Not to worry, the significant whitespace prospect was (I trust) a warding-off spell. Good of Waldemar to mention Fortress, too.

JS, which as source is and will always be minified, indeed requires full-parsing minifiers, so one might naively still entertain the stated prospect. But it's a bad idea, since people minify (or just tidy by removing spaces) by hand.

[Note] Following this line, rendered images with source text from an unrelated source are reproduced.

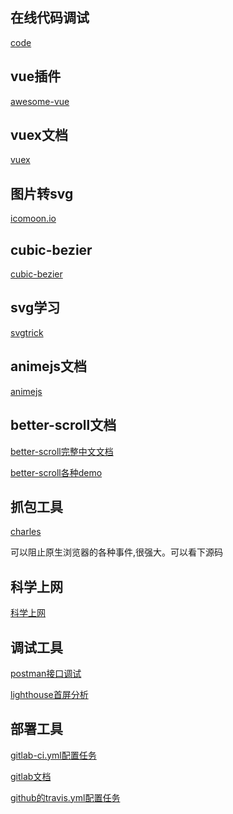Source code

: 
在线代码调试
------------
[code](https://codesandbox.io/s/vue)

vue插件
------------
[awesome-vue](https://github.com/vuejs/awesome-vue)

vuex文档
------------
[vuex](https://vuex.vuejs.org/zh/api/#createnamespacedhelpers)

图片转svg
------------
[icomoon.io](https://icomoon.io/)

cubic-bezier
------------
[cubic-bezier](http://cubic-bezier.com/#0.165,0.84,0.44,1)

svg学习
------------
[svgtrick](http://svgtrick.com/)

animejs文档
------------
[animejs](http://animejs.com/documentation/#basicTimeline)

better-scroll文档
------------
[better-scroll完整中文文档](https://ustbhuangyi.github.io/better-scroll/doc/zh-hans/options.html#preventdefaultexception)

[better-scroll各种demo](https://ustbhuangyi.github.io/better-scroll/#/examples/full-page-vertical-slide/en)

抓包工具
------------
[charles](https://pan.baidu.com/s/1nQgt1LBEj7WNLY48nc6eBQ)

可以阻止原生浏览器的各种事件,很强大。可以看下源码

科学上网
------------
[科学上网](https://github.com/bannedbook/fanqiang/wiki)

调试工具
------------
[postman接口调试](https://www.getpostman.com/)

[lighthouse首屏分析](https://chrome.google.com/webstore/detail/lighthouse/blipmdconlkpinefehnmjammfjpmpbjk?hl=zh-CN)

部署工具
------------
[gitlab-ci.yml配置任务](https://fennay.github.io/gitlab-ci-cn/gitlab-ci-yaml.html)

[gitlab文档](https://docs.gitlab.com.cn)

[github的travis.yml配置任务](https://www.travis-ci.org/)

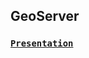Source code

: ## GeoServer

### [`Presentation`](https://drive.google.com/open?id=1aKwYUyTnxz86XOwPSqJWXFIIliS42YQpKGpdmsWRRbY)
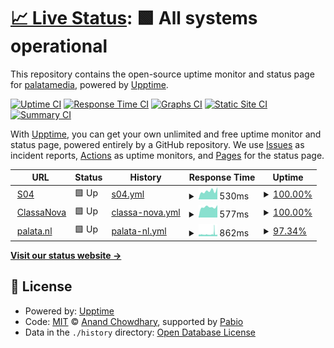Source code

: # [📈 Live Status](https://palatamedia.github.io/upptime): <!--live status--> **🟩 All systems operational**

This repository contains the open-source uptime monitor and status page for [palatamedia](https://palatamedia.github.io/upptime), powered by [Upptime](https://github.com/upptime/upptime).

[![Uptime CI](https://github.com/palatamedia/upptime/workflows/Uptime%20CI/badge.svg)](https://github.com/palatamedia/upptime/actions?query=workflow%3A%22Uptime+CI%22)
[![Response Time CI](https://github.com/palatamedia/upptime/workflows/Response%20Time%20CI/badge.svg)](https://github.com/palatamedia/upptime/actions?query=workflow%3A%22Response+Time+CI%22)
[![Graphs CI](https://github.com/palatamedia/upptime/workflows/Graphs%20CI/badge.svg)](https://github.com/palatamedia/upptime/actions?query=workflow%3A%22Graphs+CI%22)
[![Static Site CI](https://github.com/palatamedia/upptime/workflows/Static%20Site%20CI/badge.svg)](https://github.com/palatamedia/upptime/actions?query=workflow%3A%22Static+Site+CI%22)
[![Summary CI](https://github.com/palatamedia/upptime/workflows/Summary%20CI/badge.svg)](https://github.com/palatamedia/upptime/actions?query=workflow%3A%22Summary+CI%22)

With [Upptime](https://upptime.js.org), you can get your own unlimited and free uptime monitor and status page, powered entirely by a GitHub repository. We use [Issues](https://github.com/palatamedia/upptime/issues) as incident reports, [Actions](https://github.com/palatamedia/upptime/actions) as uptime monitors, and [Pages](https://palatamedia.github.io/upptime) for the status page.

<!--start: status pages-->
<!-- This summary is generated by Upptime (https://github.com/upptime/upptime) -->
<!-- Do not edit this manually, your changes will be overwritten -->
<!-- prettier-ignore -->
| URL | Status | History | Response Time | Uptime |
| --- | ------ | ------- | ------------- | ------ |
| <img alt="" src="https://icons.duckduckgo.com/ip3/s04.cpu.nl.ico" height="13"> [S04](https://s04.cpu.nl) | 🟩 Up | [s04.yml](https://github.com/palatamedia/upptime/commits/HEAD/history/s04.yml) | <details><summary><img alt="Response time graph" src="./graphs/s04/response-time-week.png" height="20"> 530ms</summary><br><a href="https://palatamedia.github.io/upptime/history/s04"><img alt="Response time 580" src="https://img.shields.io/endpoint?url=https%3A%2F%2Fraw.githubusercontent.com%2Fpalatamedia%2Fupptime%2FHEAD%2Fapi%2Fs04%2Fresponse-time.json"></a><br><a href="https://palatamedia.github.io/upptime/history/s04"><img alt="24-hour response time 767" src="https://img.shields.io/endpoint?url=https%3A%2F%2Fraw.githubusercontent.com%2Fpalatamedia%2Fupptime%2FHEAD%2Fapi%2Fs04%2Fresponse-time-day.json"></a><br><a href="https://palatamedia.github.io/upptime/history/s04"><img alt="7-day response time 530" src="https://img.shields.io/endpoint?url=https%3A%2F%2Fraw.githubusercontent.com%2Fpalatamedia%2Fupptime%2FHEAD%2Fapi%2Fs04%2Fresponse-time-week.json"></a><br><a href="https://palatamedia.github.io/upptime/history/s04"><img alt="30-day response time 567" src="https://img.shields.io/endpoint?url=https%3A%2F%2Fraw.githubusercontent.com%2Fpalatamedia%2Fupptime%2FHEAD%2Fapi%2Fs04%2Fresponse-time-month.json"></a><br><a href="https://palatamedia.github.io/upptime/history/s04"><img alt="1-year response time 580" src="https://img.shields.io/endpoint?url=https%3A%2F%2Fraw.githubusercontent.com%2Fpalatamedia%2Fupptime%2FHEAD%2Fapi%2Fs04%2Fresponse-time-year.json"></a></details> | <details><summary><a href="https://palatamedia.github.io/upptime/history/s04">100.00%</a></summary><a href="https://palatamedia.github.io/upptime/history/s04"><img alt="All-time uptime 99.96%" src="https://img.shields.io/endpoint?url=https%3A%2F%2Fraw.githubusercontent.com%2Fpalatamedia%2Fupptime%2FHEAD%2Fapi%2Fs04%2Fuptime.json"></a><br><a href="https://palatamedia.github.io/upptime/history/s04"><img alt="24-hour uptime 100.00%" src="https://img.shields.io/endpoint?url=https%3A%2F%2Fraw.githubusercontent.com%2Fpalatamedia%2Fupptime%2FHEAD%2Fapi%2Fs04%2Fuptime-day.json"></a><br><a href="https://palatamedia.github.io/upptime/history/s04"><img alt="7-day uptime 100.00%" src="https://img.shields.io/endpoint?url=https%3A%2F%2Fraw.githubusercontent.com%2Fpalatamedia%2Fupptime%2FHEAD%2Fapi%2Fs04%2Fuptime-week.json"></a><br><a href="https://palatamedia.github.io/upptime/history/s04"><img alt="30-day uptime 100.00%" src="https://img.shields.io/endpoint?url=https%3A%2F%2Fraw.githubusercontent.com%2Fpalatamedia%2Fupptime%2FHEAD%2Fapi%2Fs04%2Fuptime-month.json"></a><br><a href="https://palatamedia.github.io/upptime/history/s04"><img alt="1-year uptime 99.96%" src="https://img.shields.io/endpoint?url=https%3A%2F%2Fraw.githubusercontent.com%2Fpalatamedia%2Fupptime%2FHEAD%2Fapi%2Fs04%2Fuptime-year.json"></a></details>
| <img alt="" src="https://icons.duckduckgo.com/ip3/classanova.nl.ico" height="13"> [ClassaNova](https://classanova.nl) | 🟩 Up | [classa-nova.yml](https://github.com/palatamedia/upptime/commits/HEAD/history/classa-nova.yml) | <details><summary><img alt="Response time graph" src="./graphs/classa-nova/response-time-week.png" height="20"> 577ms</summary><br><a href="https://palatamedia.github.io/upptime/history/classa-nova"><img alt="Response time 559" src="https://img.shields.io/endpoint?url=https%3A%2F%2Fraw.githubusercontent.com%2Fpalatamedia%2Fupptime%2FHEAD%2Fapi%2Fclassa-nova%2Fresponse-time.json"></a><br><a href="https://palatamedia.github.io/upptime/history/classa-nova"><img alt="24-hour response time 685" src="https://img.shields.io/endpoint?url=https%3A%2F%2Fraw.githubusercontent.com%2Fpalatamedia%2Fupptime%2FHEAD%2Fapi%2Fclassa-nova%2Fresponse-time-day.json"></a><br><a href="https://palatamedia.github.io/upptime/history/classa-nova"><img alt="7-day response time 577" src="https://img.shields.io/endpoint?url=https%3A%2F%2Fraw.githubusercontent.com%2Fpalatamedia%2Fupptime%2FHEAD%2Fapi%2Fclassa-nova%2Fresponse-time-week.json"></a><br><a href="https://palatamedia.github.io/upptime/history/classa-nova"><img alt="30-day response time 563" src="https://img.shields.io/endpoint?url=https%3A%2F%2Fraw.githubusercontent.com%2Fpalatamedia%2Fupptime%2FHEAD%2Fapi%2Fclassa-nova%2Fresponse-time-month.json"></a><br><a href="https://palatamedia.github.io/upptime/history/classa-nova"><img alt="1-year response time 559" src="https://img.shields.io/endpoint?url=https%3A%2F%2Fraw.githubusercontent.com%2Fpalatamedia%2Fupptime%2FHEAD%2Fapi%2Fclassa-nova%2Fresponse-time-year.json"></a></details> | <details><summary><a href="https://palatamedia.github.io/upptime/history/classa-nova">100.00%</a></summary><a href="https://palatamedia.github.io/upptime/history/classa-nova"><img alt="All-time uptime 100.00%" src="https://img.shields.io/endpoint?url=https%3A%2F%2Fraw.githubusercontent.com%2Fpalatamedia%2Fupptime%2FHEAD%2Fapi%2Fclassa-nova%2Fuptime.json"></a><br><a href="https://palatamedia.github.io/upptime/history/classa-nova"><img alt="24-hour uptime 100.00%" src="https://img.shields.io/endpoint?url=https%3A%2F%2Fraw.githubusercontent.com%2Fpalatamedia%2Fupptime%2FHEAD%2Fapi%2Fclassa-nova%2Fuptime-day.json"></a><br><a href="https://palatamedia.github.io/upptime/history/classa-nova"><img alt="7-day uptime 100.00%" src="https://img.shields.io/endpoint?url=https%3A%2F%2Fraw.githubusercontent.com%2Fpalatamedia%2Fupptime%2FHEAD%2Fapi%2Fclassa-nova%2Fuptime-week.json"></a><br><a href="https://palatamedia.github.io/upptime/history/classa-nova"><img alt="30-day uptime 100.00%" src="https://img.shields.io/endpoint?url=https%3A%2F%2Fraw.githubusercontent.com%2Fpalatamedia%2Fupptime%2FHEAD%2Fapi%2Fclassa-nova%2Fuptime-month.json"></a><br><a href="https://palatamedia.github.io/upptime/history/classa-nova"><img alt="1-year uptime 100.00%" src="https://img.shields.io/endpoint?url=https%3A%2F%2Fraw.githubusercontent.com%2Fpalatamedia%2Fupptime%2FHEAD%2Fapi%2Fclassa-nova%2Fuptime-year.json"></a></details>
| <img alt="" src="https://icons.duckduckgo.com/ip3/palata.nl.ico" height="13"> [palata.nl](https://palata.nl) | 🟩 Up | [palata-nl.yml](https://github.com/palatamedia/upptime/commits/HEAD/history/palata-nl.yml) | <details><summary><img alt="Response time graph" src="./graphs/palata-nl/response-time-week.png" height="20"> 862ms</summary><br><a href="https://palatamedia.github.io/upptime/history/palata-nl"><img alt="Response time 1088" src="https://img.shields.io/endpoint?url=https%3A%2F%2Fraw.githubusercontent.com%2Fpalatamedia%2Fupptime%2FHEAD%2Fapi%2Fpalata-nl%2Fresponse-time.json"></a><br><a href="https://palatamedia.github.io/upptime/history/palata-nl"><img alt="24-hour response time 677" src="https://img.shields.io/endpoint?url=https%3A%2F%2Fraw.githubusercontent.com%2Fpalatamedia%2Fupptime%2FHEAD%2Fapi%2Fpalata-nl%2Fresponse-time-day.json"></a><br><a href="https://palatamedia.github.io/upptime/history/palata-nl"><img alt="7-day response time 862" src="https://img.shields.io/endpoint?url=https%3A%2F%2Fraw.githubusercontent.com%2Fpalatamedia%2Fupptime%2FHEAD%2Fapi%2Fpalata-nl%2Fresponse-time-week.json"></a><br><a href="https://palatamedia.github.io/upptime/history/palata-nl"><img alt="30-day response time 1067" src="https://img.shields.io/endpoint?url=https%3A%2F%2Fraw.githubusercontent.com%2Fpalatamedia%2Fupptime%2FHEAD%2Fapi%2Fpalata-nl%2Fresponse-time-month.json"></a><br><a href="https://palatamedia.github.io/upptime/history/palata-nl"><img alt="1-year response time 1088" src="https://img.shields.io/endpoint?url=https%3A%2F%2Fraw.githubusercontent.com%2Fpalatamedia%2Fupptime%2FHEAD%2Fapi%2Fpalata-nl%2Fresponse-time-year.json"></a></details> | <details><summary><a href="https://palatamedia.github.io/upptime/history/palata-nl">97.34%</a></summary><a href="https://palatamedia.github.io/upptime/history/palata-nl"><img alt="All-time uptime 99.15%" src="https://img.shields.io/endpoint?url=https%3A%2F%2Fraw.githubusercontent.com%2Fpalatamedia%2Fupptime%2FHEAD%2Fapi%2Fpalata-nl%2Fuptime.json"></a><br><a href="https://palatamedia.github.io/upptime/history/palata-nl"><img alt="24-hour uptime 97.19%" src="https://img.shields.io/endpoint?url=https%3A%2F%2Fraw.githubusercontent.com%2Fpalatamedia%2Fupptime%2FHEAD%2Fapi%2Fpalata-nl%2Fuptime-day.json"></a><br><a href="https://palatamedia.github.io/upptime/history/palata-nl"><img alt="7-day uptime 97.34%" src="https://img.shields.io/endpoint?url=https%3A%2F%2Fraw.githubusercontent.com%2Fpalatamedia%2Fupptime%2FHEAD%2Fapi%2Fpalata-nl%2Fuptime-week.json"></a><br><a href="https://palatamedia.github.io/upptime/history/palata-nl"><img alt="30-day uptime 97.35%" src="https://img.shields.io/endpoint?url=https%3A%2F%2Fraw.githubusercontent.com%2Fpalatamedia%2Fupptime%2FHEAD%2Fapi%2Fpalata-nl%2Fuptime-month.json"></a><br><a href="https://palatamedia.github.io/upptime/history/palata-nl"><img alt="1-year uptime 99.15%" src="https://img.shields.io/endpoint?url=https%3A%2F%2Fraw.githubusercontent.com%2Fpalatamedia%2Fupptime%2FHEAD%2Fapi%2Fpalata-nl%2Fuptime-year.json"></a></details>

<!--end: status pages-->

[**Visit our status website →**](https://palatamedia.github.io/upptime)

## 📄 License

- Powered by: [Upptime](https://github.com/upptime/upptime)
- Code: [MIT](./LICENSE) © [Anand Chowdhary](https://anandchowdhary.com), supported by [Pabio](https://pabio.com)
- Data in the `./history` directory: [Open Database License](https://opendatacommons.org/licenses/odbl/1-0/)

Keep warding off significant space!

/be

Joe Gibbs Politz wrote:
On Thu, Aug 27, 2015 at 2:58 PM, Alexander Jones<a...@weej.com>  wrote:
Ethan is making my point far better than I did, and I agree completely about
the issue of unary operators visually appearing more tightly bound than
binary operators.

At this point it seems fair to at least acknowledge the prospect of
significant whitespace.

```
-x**2 === -(x ** 2)
-x ** 2 === (-x) ** 2
```

One kind of cost that I haven't seen mentioned (and is relevant
re:whitespace) is the impact on minifiers and other tools that use JS
as output, which have to deal with operator precedence/whitespace
rules in quite complicated ways.  There's a nice recent piece about
precedence bugs in a minifier:

https://zyan.scripts.mit.edu/blog/backdooring-js/

Making the creation and maintenance of systems like minifiers harder
is a real cost worth bearing in mind when updating already-subtle
existing rules.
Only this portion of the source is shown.